Author: Stephen Doyle, stephen.doyle[at]sanger.ac.uk

Contents

PCA of mitochondrial variation

# working directory
/nfs/users/nfs_s/sd21/lustre118_link/trichuris_trichiura/05_ANALYSIS/PCA
# load libraries
library(tidyverse)
library(gdsfmt)
library(SNPRelate)
library(ggsci)

snpgdsClose(genofile)

vcf.in <- "mito_samples3x_missing0.8.recode.vcf.gz"

gds <- snpgdsVCF2GDS(vcf.in, "mtDNA_1.gds", method="biallelic.only")

genofile <- snpgdsOpen(gds)

pca <- snpgdsPCA(genofile, num.thread=2, autosome.only = F)

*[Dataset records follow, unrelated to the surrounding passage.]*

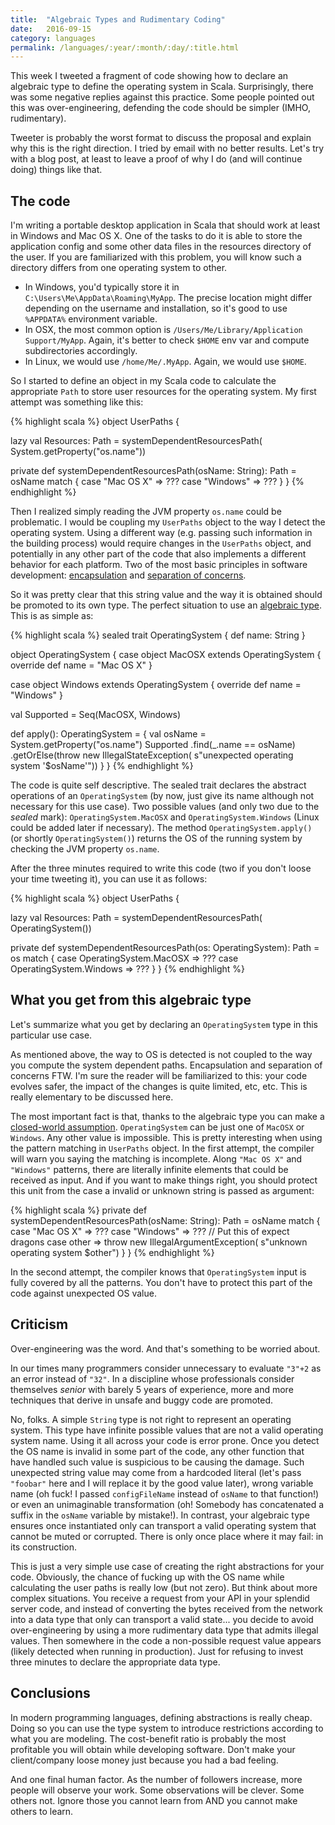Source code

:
 ```yaml
---
title:  "Algebraic Types and Rudimentary Coding"
date:   2016-09-15
category: languages
permalink: /languages/:year/:month/:day/:title.html
---
```


This week I tweeted a fragment of code showing how to declare an algebraic type to define the operating system in Scala. Surprisingly, there was some negative replies against this practice. Some people pointed out this was over-engineering, defending the code should be simpler (IMHO, rudimentary).

Tweeter is probably the worst format to discuss the proposal and explain why this is the right direction. I tried by email with no better results. Let's try with a blog post, at least to leave a proof of why I do (and will continue doing) things like that.


## The code

I'm writing a portable desktop application in Scala that should work at least in Windows and Mac OS X. One of the tasks to do it is able to store the application config and some other data files in the resources directory of the user. If you are familiarized with this problem, you will know such a directory differs from one operating system to other.

* In Windows, you'd typically store it in `C:\Users\Me\AppData\Roaming\MyApp`. The precise location might differ depending on the username and installation, so it's good to use `%APPDATA%` environment variable.
* In OSX, the most common option is `/Users/Me/Library/Application Support/MyApp`. Again, it's better to check `$HOME` env var and compute subdirectories accordingly.
* In Linux, we would use `/home/Me/.MyApp`. Again, we would use `$HOME`.

So I started to define an object in my Scala code to calculate the appropriate `Path` to store user resources for the operating system. My first attempt was something like this:

{% highlight scala %}
object UserPaths {

  lazy val Resources: Path = systemDependentResourcesPath(
    System.getProperty("os.name"))

  private def systemDependentResourcesPath(osName: String): Path =
    osName match {
      case "Mac OS X" => ???
      case "Windows" => ???
    }
}
{% endhighlight %}

Then I realized simply reading the JVM property `os.name` could be problematic. I would be coupling my `UserPaths` object to the way I detect the operating system. Using a different way (e.g. passing such information in the building process) would require changes in the `UserPaths` object, and potentially in any other part of the code that also implements a different behavior for each platform. Two of the most basic principles in software development: [encapsulation][1] and [separation of concerns][1].

So it was pretty clear that this string value and the way it is obtained should be promoted to its own type. The perfect situation to use an [algebraic type][3]. This is as simple as:

{% highlight scala %}
sealed trait OperatingSystem {
  def name: String
}

object OperatingSystem {
  case object MacOSX extends OperatingSystem {
    override def name = "Mac OS X"
  }

  case object Windows extends OperatingSystem {
    override def name = "Windows"
  }

  val Supported = Seq(MacOSX, Windows)

  def apply(): OperatingSystem = {
    val osName = System.getProperty("os.name")
    Supported
      .find(_.name == osName)
      .getOrElse(throw new IllegalStateException(
        s"unexpected operating system '$osName'"))
  }
}
{% endhighlight %}

The code is quite self descriptive. The sealed trait declares the abstract operations of an `OperatingSystem` (by now, just give its name although not necessary for this use case). Two possible values (and only two due to the _sealed_ mark): `OperatingSystem.MacOSX` and `OperatingSystem.Windows` (Linux could be added later if necessary). The method `OperatingSystem.apply()` (or shortly `OperatingSystem()`) returns the OS of the running system by checking the JVM property `os.name`.

After the three minutes required to write this code (two if you don't loose your time tweeting it), you can use it as follows:

{% highlight scala %}
object UserPaths {

  lazy val Resources: Path = systemDependentResourcesPath(
    OperatingSystem())

  private def systemDependentResourcesPath(os: OperatingSystem): Path =
    os match {
      case OperatingSystem.MacOSX => ???
      case OperatingSystem.Windows => ???
    }
}
{% endhighlight %}

## What you get from this algebraic type

Let's summarize what you get by declaring an `OperatingSystem` type in this particular use case.

As mentioned above, the way to OS is detected is not coupled to the way you compute the system dependent paths. Encapsulation and separation of concerns FTW. I'm sure the reader will be familiarized to this: your code evolves safer, the impact of the changes is quite limited, etc, etc. This is really elementary to be discussed here.

The most important fact is that, thanks to the algebraic type you can make a [closed-world assumption][4]. `OperatingSystem` can be just one of `MacOSX` or `Windows`. Any other value is impossible. This is pretty interesting when using the pattern matching in `UserPaths` object. In the first attempt, the compiler will warn you saying the matching is incomplete. Along `"Mac OS X"` and `"Windows"` patterns, there are literally infinite elements that could be received as input. And if you want to make things right, you should protect this unit from the case a invalid or unknown string is passed as argument:

{% highlight scala %}
  private def systemDependentResourcesPath(osName: String): Path =
    osName match {
      case "Mac OS X" => ???
      case "Windows" => ???
      // Put this of expect dragons
      case other => throw new IllegalArgumentException(
        s"unknown operating system $other")
    }
}
{% endhighlight %}

In the second attempt, the compiler knows that `OperatingSystem` input is fully covered by all the patterns. You don't have to protect this part of the code against unexpected OS value.

## Criticism

Over-engineering was the word. And that's something to be worried about.

In our times many programmers consider unnecessary to evaluate `"3"+2` as an error instead of `"32"`. In a discipline whose professionals consider themselves _senior_ with barely 5 years of experience, more and more techniques that derive in unsafe and buggy code are promoted.

No, folks. A simple `String` type is not right to represent an operating system. This type have infinite possible values that are not a valid operating system name. Using it all across your code is error prone. Once you detect the OS name is invalid in some part of the code, any other function that have handled such value is suspicious to be causing the damage. Such unexpected string value may come from a hardcoded literal (let's pass `"foobar"` here and I will replace it by the good value later), wrong variable name (oh fuck! I passed `configFileName` instead of `osName` to that function!) or even an unimaginable transformation (oh! Somebody has concatenated a suffix in the `osName` variable by mistake!). In contrast, your algebraic type ensures once instantiated only can transport a valid operating system that cannot be muted or corrupted. There is only once place where it may fail: in its construction.

This is just a very simple use case of creating the right abstractions for your code. Obviously, the chance of fucking up with the OS name while calculating the user paths is really low (but not zero). But think about more complex situations. You receive a request from your API in your splendid server code, and instead of converting the bytes received from the network into a data type that only can transport a valid state... you decide to avoid over-engineering by using a more rudimentary data type that admits illegal values. Then somewhere in the code a non-possible request value appears (likely detected when running in production). Just for refusing to invest three minutes to declare the appropriate data type.

## Conclusions

In modern programming languages, defining abstractions is really cheap. Doing so you can use the type system to introduce restrictions according to what you are modeling. The cost-benefit ratio is probably the most profitable you will obtain while developing software. Don't make your client/company loose money just because you had a bad feeling.

And one final human factor. As the number of followers increase, more people will observe your work. Some observations will be clever. Some others not. Ignore those you cannot learn from AND you cannot make others to learn.

[1]: https://en.wikipedia.org/wiki/Encapsulation_(computer_programming)
[2]: https://en.wikipedia.org/wiki/Separation_of_concerns
[3]: https://en.wikipedia.org/wiki/Algebraic_data_type
[4]: https://en.wikipedia.org/wiki/Closed-world_assumption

samples <- as.data.frame(pca$sample.id)

colnames(samples) <- "name"

metadata <- samples %>% separate(name,c("time", "country","population","host","sampleID"))

metadata <- metadata %>%
  mutate(SAMPLE_AGE = ifelse(time == "AN", "Ancient",
               ifelse(host == "HS", "Modern Human", "Modern Animal")))


data <-
     data.frame(sample.id = pca$sample.id,
          EV1 = pca$eigenvect[,1],
          EV2 = pca$eigenvect[,2],
          EV3 = pca$eigenvect[,3],
          EV4 = pca$eigenvect[,4],
          EV5 = pca$eigenvect[,5],
          EV6 = pca$eigenvect[,6],
          TIME = metadata$SAMPLE_AGE,
          COUNTRY = metadata$country,
          POPULATION = metadata$population,
          HOST = metadata$host,
          stringsAsFactors = FALSE)

country_colours <-
     c("CHN" = "#00A087",
     "CMR" = "#902F21",
     "DNK" = "#3C5488",
     "ESP" = "#E7EAF0",
     "HND" = "#4DBBD5",
     "NLD" = "#9DAAC4",
     "UGA" = "#E64B35",
     "LTU" = "#0F1522",
     "TZA" = "#F2A59A")


plot_pca <-
     ggplot(data, aes(EV1, EV2, col = COUNTRY, shape = TIME, label = COUNTRY)) +
     geom_text(size=4) +
     theme_bw() +
     labs(title="mito_samples3x_missing0.8",
          x = paste0("PC1 variance: ",round(pca$varprop[1]*100,digits=2),"%"),
          y = paste0("PC2 variance: ",round(pca$varprop[2]*100,digits=2),"%"))+
     scale_colour_manual(values = country_colours)

plot_pca

ggsave("plot_PCA_mito_samples3x_missing0.8.png")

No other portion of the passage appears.